Tuesday, 29 October 2019 10:40

At last a deal on climate change — Editorial

Written by  Staff Reporters
Finally, farmers and the government are working together. Finally, farmers and the government are working together.

OPINION: Primary sector bosses and Government ministers waxed lyrical at a news conference at Parliament on the new deal on agricultural emissions.

It seems the Government has taken farmers’ word that they can cut farm emissions in a way better than the very prescriptive approach the Government was proposing a few months ago.

The news conference heard farming’s two representatives say they were “very proud” to be associated with the agreement and to feel listened to by the Government. They were seeking practical, effective outcomes and believe that the deal will achieve this.

They said farming will work with the Government to design a pricing mechanism whereby any price is part of a broader framework to incentivise the uptake of economically viable opportunities which contribute to lower global emissions. 

Both sides are describing this as a win-win deal, and in fairness it was probably the best that both sides could have hoped for.
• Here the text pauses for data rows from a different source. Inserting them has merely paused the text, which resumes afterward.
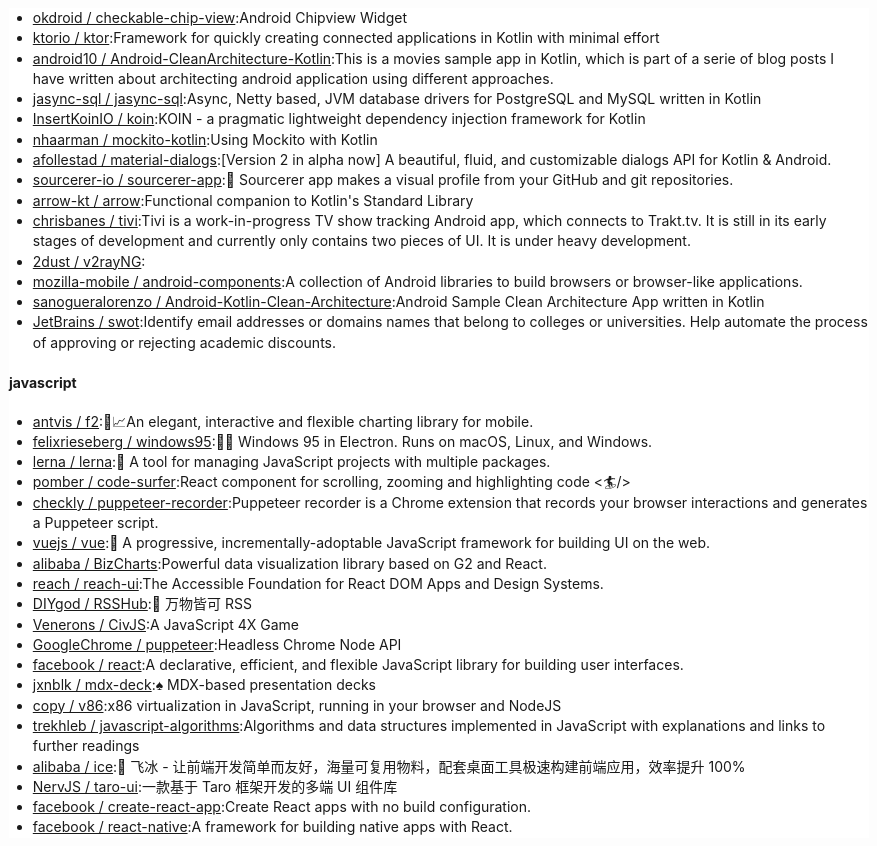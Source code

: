 * [okdroid / checkable-chip-view](https://github.com/okdroid/checkable-chip-view):Android Chipview Widget
* [ktorio / ktor](https://github.com/ktorio/ktor):Framework for quickly creating connected applications in Kotlin with minimal effort
* [android10 / Android-CleanArchitecture-Kotlin](https://github.com/android10/Android-CleanArchitecture-Kotlin):This is a movies sample app in Kotlin, which is part of a serie of blog posts I have written about architecting android application using different approaches.
* [jasync-sql / jasync-sql](https://github.com/jasync-sql/jasync-sql):Async, Netty based, JVM database drivers for PostgreSQL and MySQL written in Kotlin
* [InsertKoinIO / koin](https://github.com/InsertKoinIO/koin):KOIN - a pragmatic lightweight dependency injection framework for Kotlin
* [nhaarman / mockito-kotlin](https://github.com/nhaarman/mockito-kotlin):Using Mockito with Kotlin
* [afollestad / material-dialogs](https://github.com/afollestad/material-dialogs):[Version 2 in alpha now] A beautiful, fluid, and customizable dialogs API for Kotlin & Android.
* [sourcerer-io / sourcerer-app](https://github.com/sourcerer-io/sourcerer-app):🤖 Sourcerer app makes a visual profile from your GitHub and git repositories.
* [arrow-kt / arrow](https://github.com/arrow-kt/arrow):Functional companion to Kotlin's Standard Library
* [chrisbanes / tivi](https://github.com/chrisbanes/tivi):Tivi is a work-in-progress TV show tracking Android app, which connects to Trakt.tv. It is still in its early stages of development and currently only contains two pieces of UI. It is under heavy development.
* [2dust / v2rayNG](https://github.com/2dust/v2rayNG):
* [mozilla-mobile / android-components](https://github.com/mozilla-mobile/android-components):A collection of Android libraries to build browsers or browser-like applications.
* [sanogueralorenzo / Android-Kotlin-Clean-Architecture](https://github.com/sanogueralorenzo/Android-Kotlin-Clean-Architecture):Android Sample Clean Architecture App written in Kotlin
* [JetBrains / swot](https://github.com/JetBrains/swot):Identify email addresses or domains names that belong to colleges or universities. Help automate the process of approving or rejecting academic discounts.

#### javascript
* [antvis / f2](https://github.com/antvis/f2):📱📈An elegant, interactive and flexible charting library for mobile.
* [felixrieseberg / windows95](https://github.com/felixrieseberg/windows95):💩🚀 Windows 95 in Electron. Runs on macOS, Linux, and Windows.
* [lerna / lerna](https://github.com/lerna/lerna):🐉 A tool for managing JavaScript projects with multiple packages.
* [pomber / code-surfer](https://github.com/pomber/code-surfer):React component for scrolling, zooming and highlighting code <🏄/>
* [checkly / puppeteer-recorder](https://github.com/checkly/puppeteer-recorder):Puppeteer recorder is a Chrome extension that records your browser interactions and generates a Puppeteer script.
* [vuejs / vue](https://github.com/vuejs/vue):🖖 A progressive, incrementally-adoptable JavaScript framework for building UI on the web.
* [alibaba / BizCharts](https://github.com/alibaba/BizCharts):Powerful data visualization library based on G2 and React.
* [reach / reach-ui](https://github.com/reach/reach-ui):The Accessible Foundation for React DOM Apps and Design Systems.
* [DIYgod / RSSHub](https://github.com/DIYgod/RSSHub):🍰 万物皆可 RSS
* [Venerons / CivJS](https://github.com/Venerons/CivJS):A JavaScript 4X Game
* [GoogleChrome / puppeteer](https://github.com/GoogleChrome/puppeteer):Headless Chrome Node API
* [facebook / react](https://github.com/facebook/react):A declarative, efficient, and flexible JavaScript library for building user interfaces.
* [jxnblk / mdx-deck](https://github.com/jxnblk/mdx-deck):♠️ MDX-based presentation decks
* [copy / v86](https://github.com/copy/v86):x86 virtualization in JavaScript, running in your browser and NodeJS
* [trekhleb / javascript-algorithms](https://github.com/trekhleb/javascript-algorithms):Algorithms and data structures implemented in JavaScript with explanations and links to further readings
* [alibaba / ice](https://github.com/alibaba/ice):🚀 飞冰 - 让前端开发简单而友好，海量可复用物料，配套桌面工具极速构建前端应用，效率提升 100%
* [NervJS / taro-ui](https://github.com/NervJS/taro-ui):一款基于 Taro 框架开发的多端 UI 组件库
* [facebook / create-react-app](https://github.com/facebook/create-react-app):Create React apps with no build configuration.
* [facebook / react-native](https://github.com/facebook/react-native):A framework for building native apps with React.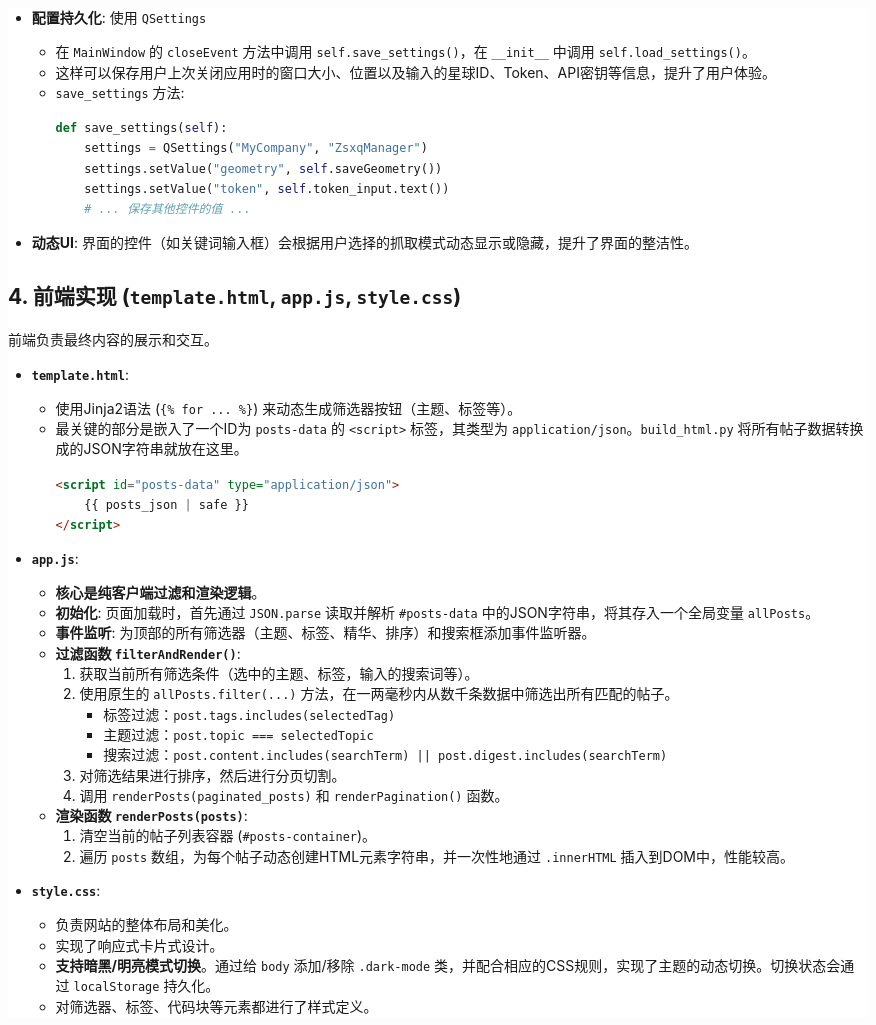 - **配置持久化**: 使用 `QSettings`
  - 在 `MainWindow` 的 `closeEvent` 方法中调用 `self.save_settings()`，在 `__init__` 中调用 `self.load_settings()`。
  - 这样可以保存用户上次关闭应用时的窗口大小、位置以及输入的星球ID、Token、API密钥等信息，提升了用户体验。
  - `save_settings` 方法:
    ```python
    def save_settings(self):
        settings = QSettings("MyCompany", "ZsxqManager")
        settings.setValue("geometry", self.saveGeometry())
        settings.setValue("token", self.token_input.text())
        # ... 保存其他控件的值 ...
    ```

- **动态UI**: 界面的控件（如关键词输入框）会根据用户选择的抓取模式动态显示或隐藏，提升了界面的整洁性。

## 4. 前端实现 (`template.html`, `app.js`, `style.css`)

前端负责最终内容的展示和交互。

- **`template.html`**:
  - 使用Jinja2语法 (`{% for ... %}`) 来动态生成筛选器按钮（主题、标签等）。
  - 最关键的部分是嵌入了一个ID为 `posts-data` 的 `<script>` 标签，其类型为 `application/json`。`build_html.py` 将所有帖子数据转换成的JSON字符串就放在这里。
    ```html
    <script id="posts-data" type="application/json">
        {{ posts_json | safe }}
    </script>
    ```

- **`app.js`**:
  - **核心是纯客户端过滤和渲染逻辑**。
  - **初始化**: 页面加载时，首先通过 `JSON.parse` 读取并解析 `#posts-data` 中的JSON字符串，将其存入一个全局变量 `allPosts`。
  - **事件监听**: 为顶部的所有筛选器（主题、标签、精华、排序）和搜索框添加事件监听器。
  - **过滤函数 `filterAndRender()`**:
    1.  获取当前所有筛选条件（选中的主题、标签，输入的搜索词等）。
    2.  使用原生的 `allPosts.filter(...)` 方法，在一两毫秒内从数千条数据中筛选出所有匹配的帖子。
        - 标签过滤：`post.tags.includes(selectedTag)`
        - 主题过滤：`post.topic === selectedTopic`
        - 搜索过滤：`post.content.includes(searchTerm) || post.digest.includes(searchTerm)`
    3.  对筛选结果进行排序，然后进行分页切割。
    4.  调用 `renderPosts(paginated_posts)` 和 `renderPagination()` 函数。
  - **渲染函数 `renderPosts(posts)`**:
    1.  清空当前的帖子列表容器 (`#posts-container`)。
    2.  遍历 `posts` 数组，为每个帖子动态创建HTML元素字符串，并一次性地通过 `.innerHTML` 插入到DOM中，性能较高。

- **`style.css`**:
  - 负责网站的整体布局和美化。
  - 实现了响应式卡片式设计。
  - **支持暗黑/明亮模式切换**。通过给 `body` 添加/移除 `.dark-mode` 类，并配合相应的CSS规则，实现了主题的动态切换。切换状态会通过 `localStorage` 持久化。
  - 对筛选器、标签、代码块等元素都进行了样式定义。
It’s likely that some farmers will be unhappy and that some ‘green’ elements of the Government may feel aggrieved and claim that farmers are being treated as a special case.

Already Greenpeace is labelling the deal “a sellout”, accusing the Government of buckling to lobbying pressure from the dairy industry and big agribusiness.

For its part, Federated Farmers is happy to be working with the Government via ‘He Waka Eke Noa’ commitment but it continues to oppose agriculture entering the ETS.

Its position remains that He Waka Eke Noa is clear that the ETS has not worked to reduce emissions and will not work for agriculture.

The question that remains is whether this new Bill and proposed solutions will take some pressure off farmers and give them certainty. 

One could say it may help, but there are still lots of other issues to be resolved on the environmental front, notably water and farmers’ about land use change.

Much is said about helping farmers deal with climate change and the challenge will be how to get the message out to the wider farming sector.  A lot of this will likely fall on industry good organisations such as DairyNZ. 

At this stage it looks hopeful as most parties go forward with goodwill.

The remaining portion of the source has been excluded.